Hittites, Mycenaeans, Luwians, Vedic Indians were too late to be meaningful to the PIE homeland and expansion question. Especially Anatolian IEs (Hittites, Luwians etc.), who spoke a language that probably split off from PIE before 4000 B.C., too early even for Yamnaya and CWC. All those were MLBA people living in historically very populous and already civilized areas 2,000 years after the PIE people. This would be a bit like those people who still insist on drawing conclusions about the origins of Proto-Turkic language and people in the Y-DNA haplogroup makeup of modern Turks, Turkmens, Azeris, Uzbeks etc. Those people may have kept the language and even some (or much) of the original genetics, but they are very different from each other and from their earliest ancestors about 2,500 years ago, including in Y-DNA makeup.
 
Hittites, Mycenaeans, Luwians, Vedic Indians were too late to be meaningful to the PIE homeland and expansion question.

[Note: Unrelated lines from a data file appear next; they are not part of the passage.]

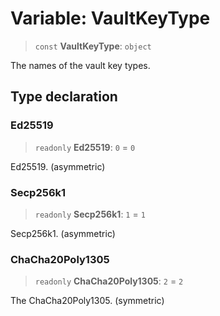 # Variable: VaultKeyType

> `const` **VaultKeyType**: `object`

The names of the vault key types.

## Type declaration

### Ed25519

> `readonly` **Ed25519**: `0` = `0`

Ed25519. (asymmetric)

### Secp256k1

> `readonly` **Secp256k1**: `1` = `1`

Secp256k1. (asymmetric)

### ChaCha20Poly1305

> `readonly` **ChaCha20Poly1305**: `2` = `2`

The ChaCha20Poly1305. (symmetric)
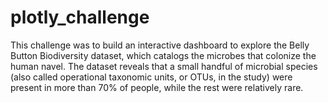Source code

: # plotly_challenge
This challenge was to build an interactive dashboard to explore the Belly Button Biodiversity dataset, which catalogs the microbes that colonize the human navel. The dataset reveals that a small handful of microbial species (also called operational taxonomic units, or OTUs, in the study) were present in more than 70% of people, while the rest were relatively rare.

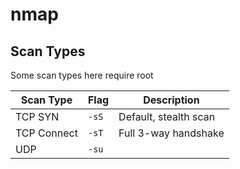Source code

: # nmap

## Scan Types
Some scan types here require root

| Scan Type | Flag | Description |
| --- | --- | --- |
| TCP SYN | `-sS` | Default, stealth scan
| TCP Connect | `-sT` | Full 3-way handshake
| UDP | `-su` | 



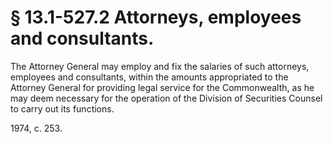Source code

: # § 13.1-527.2 Attorneys, employees and consultants.

<p>The Attorney General may employ and fix the salaries of such attorneys, employees and consultants, within the amounts appropriated to the Attorney General for providing legal service for the Commonwealth, as he may deem necessary for the operation of the Division of Securities Counsel to carry out its functions.</p><p>1974, c. 253.</p>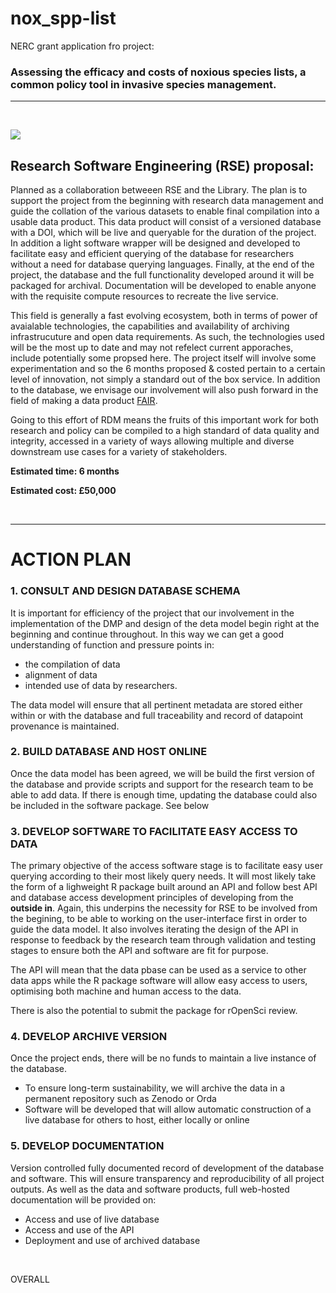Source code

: # nox_spp-list
NERC grant application fro project: 

### **Assessing the efficacy and costs of noxious species lists, a common policy tool in invasive species management.**

***
<br>

![](https://imgs.xkcd.com/comics/digital_resource_lifespan.png)

## Research Software Engineering (RSE) proposal:

Planned as a collaboration betweeen RSE and the Library. The plan is to support the project from the beginning with research data management and guide the collation of the various datasets to enable final compilation into a usable data product. This data product will consist of a versioned database with a DOI, which will be live and queryable for the duration of the project. In addition a light software wrapper will be designed and developed to facilitate easy and efficient querying of the database for researchers without a need for database querying languages. Finally, at the end of the project, the database and the full functionality developed around it will be packaged for archival. Documentation will be developed to enable anyone with the requisite compute resources to recreate the live service.

This field is generally a fast evolving ecosystem, both in terms of power of avaialable technologies, the capabilities and availability of archiving infrastrucuture and open data requirements. As such, the technologies used will be the most up to date and may not refelect current apporaches, include potentially some propsed here. The project itself will involve some experimentation and so the 6 months proposed & costed pertain to a certain level of innovation, not simply a standard out of the box service. In addition to the database, we envisage our involvement will also push forward in the field of making a data product [FAIR](https://www.force11.org/group/fairgroup/fairprinciples).

Going to this effort of RDM means the fruits of this important work for both research and policy can be compiled to a high standard of data quality and integrity, accessed in a variety of ways allowing multiple and diverse downstream use cases for a variety of stakeholders.

**Estimated time: 6 months**

**Estimated cost: £50,000**

<br>

***

# ACTION PLAN

### 1. CONSULT AND DESIGN DATABASE SCHEMA
 It is important for efficiency of the project that our involvement in the implementation of the DMP and design of the deta model begin right at the beginning and continue throughout. In this way we can get a good understanding of function and pressure points in:
 - the compilation of data 
 - alignment of data
 - intended use of data by researchers.
 
 The data model will ensure that all pertinent metadata are stored either within or with the database and full traceability and record of datapoint provenance is maintained.

### 2. BUILD DATABASE AND HOST ONLINE
  Once the data model has been agreed, we will be build the first version of the database and provide scripts and support for the research team to be able to add data. If there is enough time, updating the database could also be included in the software package. See below 
  
### 3. DEVELOP SOFTWARE TO FACILITATE EASY ACCESS TO DATA

The primary objective of the access software stage is to facilitate easy user querying according to their most likely query needs. It will most likely take the form of a lighweight R package built around an API and follow best API and database access development principles of developing from the **outside in**. Again, this underpins the necessity for RSE to be involved from the begining, to be able to working on the user-interface first in order to guide the data model. It also involves iterating the design of the API in response to feedback by the research team through validation and testing stages to ensure both the API and software are fit for purpose.

The API will mean that the data pbase can be used as a service to other data apps while the R package software will allow easy access to users, optimising both machine and human access to the data.

There is also the potential to submit the package for rOpenSci review.

### 4. DEVELOP ARCHIVE VERSION
  Once the project ends, there will be no funds to maintain a live instance of the database.
   - To ensure long-term sustainability, we will archive the data in a permanent repository such as Zenodo or Orda
   - Software will be developed that will allow automatic construction of a live database for others to host, either locally or online
   
### 5. DEVELOP DOCUMENTATION
Version controlled fully documented record of development of the database and software. This will ensure transparency and reproducibility of all project outputs. As well as the data and software products, full web-hosted documentation will be provided on:
  - Access and use of live database
  - Access and use of the API
  - Deployment and use of archived database


<br>



OVERALL





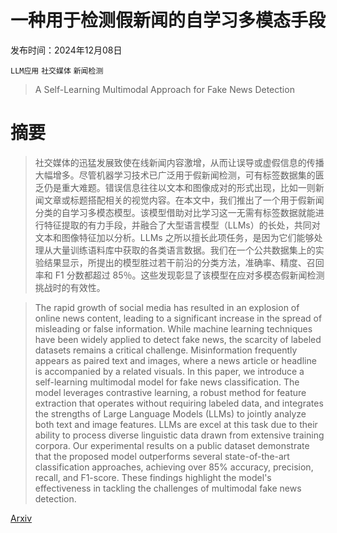 # 一种用于检测假新闻的自学习多模态手段

发布时间：2024年12月08日

`LLM应用` `社交媒体` `新闻检测`

> A Self-Learning Multimodal Approach for Fake News Detection

# 摘要

> 社交媒体的迅猛发展致使在线新闻内容激增，从而让误导或虚假信息的传播大幅增多。尽管机器学习技术已广泛用于假新闻检测，可有标签数据集的匮乏仍是重大难题。错误信息往往以文本和图像成对的形式出现，比如一则新闻文章或标题搭配相关的视觉内容。在本文中，我们推出了一个用于假新闻分类的自学习多模态模型。该模型借助对比学习这一无需有标签数据就能进行特征提取的有力手段，并融合了大型语言模型（LLMs）的长处，共同对文本和图像特征加以分析。LLMs 之所以擅长此项任务，是因为它们能够处理从大量训练语料库中获取的各类语言数据。我们在一个公共数据集上的实验结果显示，所提出的模型胜过若干前沿的分类方法，准确率、精度、召回率和 F1 分数都超过 85％。这些发现彰显了该模型在应对多模态假新闻检测挑战时的有效性。

> The rapid growth of social media has resulted in an explosion of online news content, leading to a significant increase in the spread of misleading or false information. While machine learning techniques have been widely applied to detect fake news, the scarcity of labeled datasets remains a critical challenge. Misinformation frequently appears as paired text and images, where a news article or headline is accompanied by a related visuals. In this paper, we introduce a self-learning multimodal model for fake news classification. The model leverages contrastive learning, a robust method for feature extraction that operates without requiring labeled data, and integrates the strengths of Large Language Models (LLMs) to jointly analyze both text and image features. LLMs are excel at this task due to their ability to process diverse linguistic data drawn from extensive training corpora. Our experimental results on a public dataset demonstrate that the proposed model outperforms several state-of-the-art classification approaches, achieving over 85% accuracy, precision, recall, and F1-score. These findings highlight the model's effectiveness in tackling the challenges of multimodal fake news detection.

[Arxiv](https://arxiv.org/abs/2412.05843)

Especially Anatolian IEs (Hittites, Luwians etc.), who spoke a language that probably split off from PIE before 4000 B.C., too early even for Yamnaya and CWC. All those were MLBA people living in historically very populous and already civilized areas 2,000 years after the PIE people. This would be a bit like those people who still insist on drawing conclusions about the origins of Proto-Turkic language and people in the Y-DNA haplogroup makeup of modern Turks, Turkmens, Azeris, Uzbeks etc. Those people may have kept the language and even some (or much) of the original genetics, but they are very different from each other and from their earliest ancestors about 2,500 years ago, including in Y-DNA makeup.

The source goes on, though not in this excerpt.